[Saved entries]
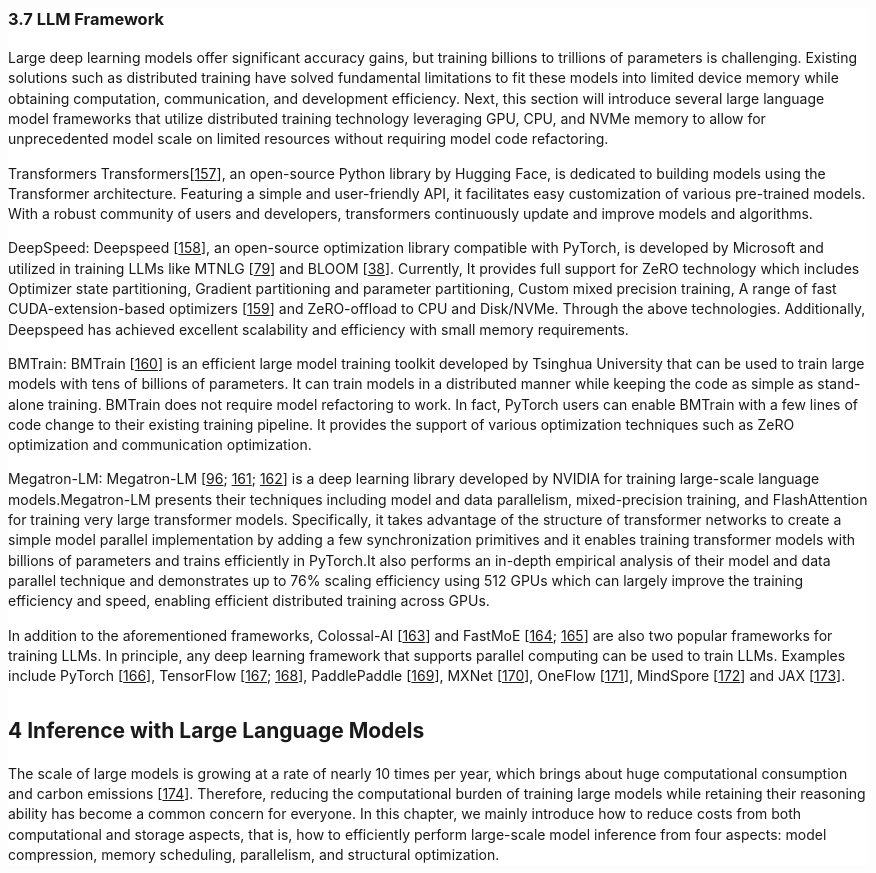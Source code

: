 ### 3.7 LLM Framework

Large deep learning models offer significant accuracy gains, but training billions to trillions of parameters is challenging. Existing solutions such as distributed training have solved fundamental limitations to fit these models into limited device memory while obtaining computation, communication, and development efficiency. Next, this section will introduce several large language model frameworks that utilize distributed training technology leveraging GPU, CPU, and NVMe memory to allow for unprecedented model scale on limited resources without requiring model code refactoring.

Transformers Transformers\[[157](#bib.bib157)\], an open-source Python library by Hugging Face, is dedicated to building models using the Transformer architecture. Featuring a simple and user-friendly API, it facilitates easy customization of various pre-trained models. With a robust community of users and developers, transformers continuously update and improve models and algorithms.

DeepSpeed: Deepspeed \[[158](#bib.bib158)\], an open-source optimization library compatible with PyTorch, is developed by Microsoft and utilized in training LLMs like MTNLG \[[79](#bib.bib79)\] and BLOOM \[[38](#bib.bib38)\]. Currently, It provides full support for ZeRO technology which includes Optimizer state partitioning, Gradient partitioning and parameter partitioning, Custom mixed precision training, A range of fast CUDA-extension-based optimizers \[[159](#bib.bib159)\] and ZeRO-offload to CPU and Disk/NVMe. Through the above technologies. Additionally, Deepspeed has achieved excellent scalability and efficiency with small memory requirements.

BMTrain: BMTrain \[[160](#bib.bib160)\] is an efficient large model training toolkit developed by Tsinghua University that can be used to train large models with tens of billions of parameters. It can train models in a distributed manner while keeping the code as simple as stand-alone training. BMTrain does not require model refactoring to work. In fact, PyTorch users can enable BMTrain with a few lines of code change to their existing training pipeline. It provides the support of various optimization techniques such as ZeRO optimization and communication optimization.

Megatron-LM: Megatron-LM \[[96](#bib.bib96); [161](#bib.bib161); [162](#bib.bib162)\] is a deep learning library developed by NVIDIA for training large-scale language models.Megatron-LM presents their techniques including model and data parallelism, mixed-precision training, and FlashAttention for training very large transformer models. Specifically, it takes advantage of the structure of transformer networks to create a simple model parallel implementation by adding a few synchronization primitives and it enables training transformer models with billions of parameters and trains efficiently in PyTorch.It also performs an in-depth empirical analysis of their model and data parallel technique and demonstrates up to 76% scaling efficiency using 512 GPUs which can largely improve the training efficiency and speed, enabling efficient distributed training across GPUs.

In addition to the aforementioned frameworks, Colossal-AI \[[163](#bib.bib163)\] and FastMoE \[[164](#bib.bib164); [165](#bib.bib165)\] are also two popular frameworks for training LLMs. In principle, any deep learning framework that supports parallel computing can be used to train LLMs. Examples include PyTorch \[[166](#bib.bib166)\], TensorFlow \[[167](#bib.bib167); [168](#bib.bib168)\], PaddlePaddle \[[169](#bib.bib169)\], MXNet \[[170](#bib.bib170)\], OneFlow \[[171](#bib.bib171)\], MindSpore \[[172](#bib.bib172)\] and JAX \[[173](#bib.bib173)\].

## 4 Inference with Large Language Models

The scale of large models is growing at a rate of nearly 10 times per year, which brings about huge computational consumption and carbon emissions \[[174](#bib.bib174)\]. Therefore, reducing the computational burden of training large models while retaining their reasoning ability has become a common concern for everyone. In this chapter, we mainly introduce how to reduce costs from both computational and storage aspects, that is, how to efficiently perform large-scale model inference from four aspects: model compression, memory scheduling, parallelism, and structural optimization.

▸ Exercise instructions
Hand back the exact lines from the start of the entries to the line with "Large deep learning", both ends kept and pictures left out.

▸ Task output
Source code

: ### 3.7 LLM Framework

Large deep learning models offer significant accuracy gains, but training billions to trillions of parameters is challenging. Existing solutions such as distributed training have solved fundamental limitations to fit these models into limited device memory while obtaining computation, communication, and development efficiency. Next, this section will introduce several large language model frameworks that utilize distributed training technology leveraging GPU, CPU, and NVMe memory to allow for unprecedented model scale on limited resources without requiring model code refactoring.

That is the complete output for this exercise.